[Exercise goal]: Up to and including the line that contains "## Banzai Bet", repeat the entries below exactly from the first line on. Do not carry over any pictures.

[The data]:
=== Section Start ===

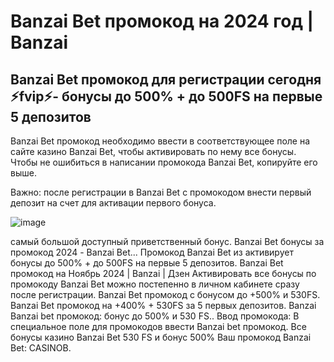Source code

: # Banzai Bet промокод на 2024 год | Banzai

## Banzai Bet промокод для регистрации сегодня ⚡fvip⚡- бонусы до 500% + до 500FS на первые 5 депозитов

Banzai Bet промокод необходимо ввести в соответствующее поле на сайте казино Banzai Bet, чтобы активировать по нему все бонусы. Чтобы не ошибиться в написании промокода Banzai Bet, копируйте его выше.


Важно: после регистрации в Banzai Bet с промокодом внести первый депозит на счет для активации первого бонуса.

![image](https://github.com/user-attachments/assets/2d69fbbf-995e-4f55-9c6e-d94c123364ce)


самый большой доступный приветственный бонус.
Banzai Bet бонусы за промокод 2024 - Banzai Bet... Промокод Banzai Bet из активирует бонусы до 500% + до 500FS на первые 5 депозитов.
Banzai Bet промокод на Ноябрь 2024 | Banzai | Дзен 
Активировать все бонусы по промокоду Banzai Bet можно постепенно в личном кабинете сразу после регистрации.
Banzai Bet промокод с бонусом до +500% и 530FS. 
Banzai Bet промокод на +400% + 530FS за 5 первых депозитов.
Banzai Banzai bet промокод: бонус до 500% и 530 FS.. Ввод промокода: В специальное поле для промокодов ввести Banzai bet промокод.
Все бонусы казино Banzai Bet
530 FS и бонус 500% Ваш промокод Banzai Bet: CASINOB.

=== Section End ===

[Problem solution]:
Source code

: # Banzai Bet промокод на 2024 год | Banzai

## Banzai Bet промокод для регистрации сегодня ⚡fvip⚡- бонусы до 500% + до 500FS на первые 5 депозитов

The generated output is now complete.